DATA SECTION ::
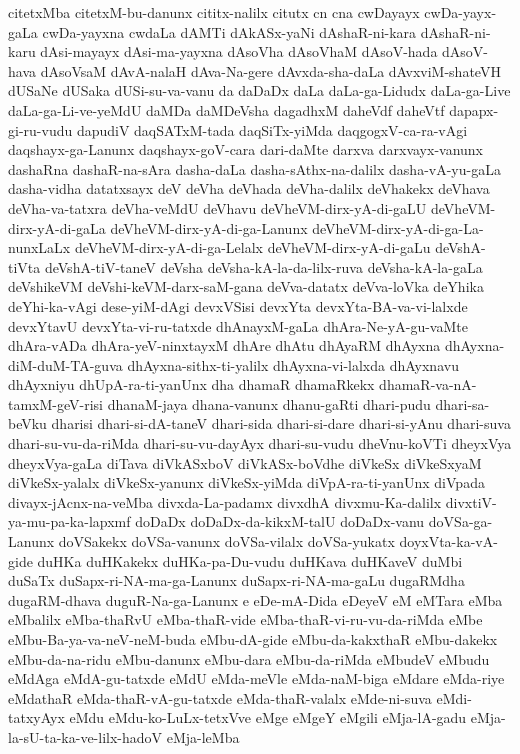 {citetxMba
citetxM-bu-danunx
cititx-nalilx
citutx
cn
cna
cwDayayx
cwDa-yayx-gaLa
cwDa-yayxna
cwdaLa
dAMTi
dAkASx-yaNi
dAshaR-ni-kara
dAshaR-ni-karu
dAsi-mayayx
dAsi-ma-yayxna
dAsoVha
dAsoVhaM
dAsoV-hada
dAsoV-hava
dAsoVsaM
dAvA-nalaH
dAva-Na-gere
dAvxda-sha-daLa
dAvxviM-shateVH
dUSaNe
dUSaka
dUSi-su-va-vanu
da
daDaDx
daLa
daLa-ga-Lidudx
daLa-ga-Live
daLa-ga-Li-ve-yeMdU
daMDa
daMDeVsha
dagadhxM
daheVdf
daheVtf
dapapx-gi-ru-vudu
dapudiV
daqSATxM-tada
daqSiTx-yiMda
daqgogxV-ca-ra-vAgi
daqshayx-ga-Lanunx
daqshayx-goV-cara
dari-daMte
darxva
darxvayx-vanunx
dashaRna
dashaR-na-sAra
dasha-daLa
dasha-sAthx-na-dalilx
dasha-vA-yu-gaLa
dasha-vidha
datatxsayx
deV
deVha
deVhada
deVha-dalilx
deVhakekx
deVhava
deVha-va-tatxra
deVha-veMdU
deVhavu
deVheVM-dirx-yA-di-gaLU
deVheVM-dirx-yA-di-gaLa
deVheVM-dirx-yA-di-ga-Lanunx
deVheVM-dirx-yA-di-ga-La-nunxLaLx
deVheVM-dirx-yA-di-ga-Lelalx
deVheVM-dirx-yA-di-gaLu
deVshA-tiVta
deVshA-tiV-taneV
deVsha
deVsha-kA-la-da-lilx-ruva
deVsha-kA-la-gaLa
deVshikeVM
deVshi-keVM-darx-saM-gana
deVva-datatx
deVva-loVka
deYhika
deYhi-ka-vAgi
dese-yiM-dAgi
devxVSisi
devxYta
devxYta-BA-va-vi-lalxde
devxYtavU
devxYta-vi-ru-tatxde
dhAnayxM-gaLa
dhAra-Ne-yA-gu-vaMte
dhAra-vADa
dhAra-yeV-ninxtayxM
dhAre
dhAtu
dhAyaRM
dhAyxna
dhAyxna-diM-duM-TA-guva
dhAyxna-sithx-ti-yalilx
dhAyxna-vi-lalxda
dhAyxnavu
dhAyxniyu
dhUpA-ra-ti-yanUnx
dha
dhamaR
dhamaRkekx
dhamaR-va-nA-tamxM-geV-risi
dhanaM-jaya
dhana-vanunx
dhanu-gaRti
dhari-pudu
dhari-sa-beVku
dharisi
dhari-si-dA-taneV
dhari-sida
dhari-si-dare
dhari-si-yAnu
dhari-suva
dhari-su-vu-da-riMda
dhari-su-vu-dayAyx
dhari-su-vudu
dheVnu-koVTi
dheyxVya
dheyxVya-gaLa
diTava
diVkASxboV
diVkASx-boVdhe
diVkeSx
diVkeSxyaM
diVkeSx-yalalx
diVkeSx-yanunx
diVkeSx-yiMda
diVpA-ra-ti-yanUnx
diVpada
divayx-jAcnx-na-veMba
divxda-La-padamx
divxdhA
divxmu-Ka-dalilx
divxtiV-ya-mu-pa-ka-lapxmf
doDaDx
doDaDx-da-kikxM-talU
doDaDx-vanu
doVSa-ga-Lanunx
doVSakekx
doVSa-vanunx
doVSa-vilalx
doVSa-yukatx
doyxVta-ka-vA-gide
duHKa
duHKakekx
duHKa-pa-Du-vudu
duHKava
duHKaveV
duMbi
duSaTx
duSapx-ri-NA-ma-ga-Lanunx
duSapx-ri-NA-ma-gaLu
dugaRMdha
dugaRM-dhava
duguR-Na-ga-Lanunx
e
eDe-mA-Dida
eDeyeV
eM
eMTara
eMba
eMbalilx
eMba-thaRvU
eMba-thaR-vide
eMba-thaR-vi-ru-vu-da-riMda
eMbe
eMbu-Ba-ya-va-neV-neM-buda
eMbu-dA-gide
eMbu-da-kakxthaR
eMbu-dakekx
eMbu-da-na-ridu
eMbu-danunx
eMbu-dara
eMbu-da-riMda
eMbudeV
eMbudu
eMdAga
eMdA-gu-tatxde
eMdU
eMda-meVle
eMda-naM-biga
eMdare
eMda-riye
eMdathaR
eMda-thaR-vA-gu-tatxde
eMda-thaR-valalx
eMde-ni-suva
eMdi-tatxyAyx
eMdu
eMdu-ko-LuLx-tetxVve
eMge
eMgeY
eMgili
eMja-lA-gadu
eMja-la-sU-ta-ka-ve-lilx-hadoV
eMja-leMba
}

EXERCISE AIM ::
Starting at the first entry above and ending at the last, write everything out exactly except the pictures.

ANSWER SPACE ::
 {citetxMba
citetxM-bu-danunx
cititx-nalilx
citutx
cn
cna
cwDayayx
cwDa-yayx-gaLa
cwDa-yayxna
cwdaLa
dAMTi
dAkASx-yaNi
dAshaR-ni-kara
dAshaR-ni-karu
dAsi-mayayx
dAsi-ma-yayxna
dAsoVha
dAsoVhaM
dAsoV-hada
dAsoV-hava
dAsoVsaM
dAvA-nalaH
dAva-Na-gere
dAvxda-sha-daLa
dAvxviM-shateVH
dUSaNe
dUSaka
dUSi-su-va-vanu
da
daDaDx
daLa
daLa-ga-Lidudx
daLa-ga-Live
daLa-ga-Li-ve-yeMdU
daMDa
daMDeVsha
dagadhxM
daheVdf
daheVtf
dapapx-gi-ru-vudu
dapudiV
daqSATxM-tada
daqSiTx-yiMda
daqgogxV-ca-ra-vAgi
daqshayx-ga-Lanunx
daqshayx-goV-cara
dari-daMte
darxva
darxvayx-vanunx
dashaRna
dashaR-na-sAra
dasha-daLa
dasha-sAthx-na-dalilx
dasha-vA-yu-gaLa
dasha-vidha
datatxsayx
deV
deVha
deVhada
deVha-dalilx
deVhakekx
deVhava
deVha-va-tatxra
deVha-veMdU
deVhavu
deVheVM-dirx-yA-di-gaLU
deVheVM-dirx-yA-di-gaLa
deVheVM-dirx-yA-di-ga-Lanunx
deVheVM-dirx-yA-di-ga-La-nunxLaLx
deVheVM-dirx-yA-di-ga-Lelalx
deVheVM-dirx-yA-di-gaLu
deVshA-tiVta
deVshA-tiV-taneV
deVsha
deVsha-kA-la-da-lilx-ruva
deVsha-kA-la-gaLa
deVshikeVM
deVshi-keVM-darx-saM-gana
deVva-datatx
deVva-loVka
deYhika
deYhi-ka-vAgi
dese-yiM-dAgi
devxVSisi
devxYta
devxYta-BA-va-vi-lalxde
devxYtavU
devxYta-vi-ru-tatxde
dhAnayxM-gaLa
dhAra-Ne-yA-gu-vaMte
dhAra-vADa
dhAra-yeV-ninxtayxM
dhAre
dhAtu
dhAyaRM
dhAyxna
dhAyxna-diM-duM-TA-guva
dhAyxna-sithx-ti-yalilx
dhAyxna-vi-lalxda
dhAyxnavu
dhAyxniyu
dhUpA-ra-ti-yanUnx
dha
dhamaR
dhamaRkekx
dhamaR-va-nA-tamxM-geV-risi
dhanaM-jaya
dhana-vanunx
dhanu-gaRti
dhari-pudu
dhari-sa-beVku
dharisi
dhari-si-dA-taneV
dhari-sida
dhari-si-dare
dhari-si-yAnu
dhari-suva
dhari-su-vu-da-riMda
dhari-su-vu-dayAyx
dhari-su-vudu
dheVnu-koVTi
dheyxVya
dheyxVya-gaLa
diTava
diVkASxboV
diVkASx-boVdhe
diVkeSx
diVkeSxyaM
diVkeSx-yalalx
diVkeSx-yanunx
diVkeSx-yiMda
diVpA-ra-ti-yanUnx
diVpada
divayx-jAcnx-na-veMba
divxda-La-padamx
divxdhA
divxmu-Ka-dalilx
divxtiV-ya-mu-pa-ka-lapxmf
doDaDx
doDaDx-da-kikxM-talU
doDaDx-vanu
doVSa-ga-Lanunx
doVSakekx
doVSa-vanunx
doVSa-vilalx
doVSa-yukatx
doyxVta-ka-vA-gide
duHKa
duHKakekx
duHKa-pa-Du-vudu
duHKava
duHKaveV
duMbi
duSaTx
duSapx-ri-NA-ma-ga-Lanunx
duSapx-ri-NA-ma-gaLu
dugaRMdha
dugaRM-dhava
duguR-Na-ga-Lanunx
e
eDe-mA-Dida
eDeyeV
eM
eMTara
eMba
eMbalilx
eMba-thaRvU
eMba-thaR-vide
eMba-thaR-vi-ru-vu-da-riMda
eMbe
eMbu-Ba-ya-va-neV-neM-buda
eMbu-dA-gide
eMbu-da-kakxthaR
eMbu-dakekx
eMbu-da-na-ridu
eMbu-danunx
eMbu-dara
eMbu-da-riMda
eMbudeV
eMbudu
eMdAga
eMdA-gu-tatxde
eMdU
eMda-meVle
eMda-naM-biga
eMdare
eMda-riye
eMdathaR
eMda-thaR-vA-gu-tatxde
eMda-thaR-valalx
eMde-ni-suva
eMdi-tatxyAyx
eMdu
eMdu-ko-LuLx-tetxVve
eMge
eMgeY
eMgili
eMja-lA-gadu
eMja-la-sU-ta-ka-ve-lilx-hadoV
eMja-leMba
}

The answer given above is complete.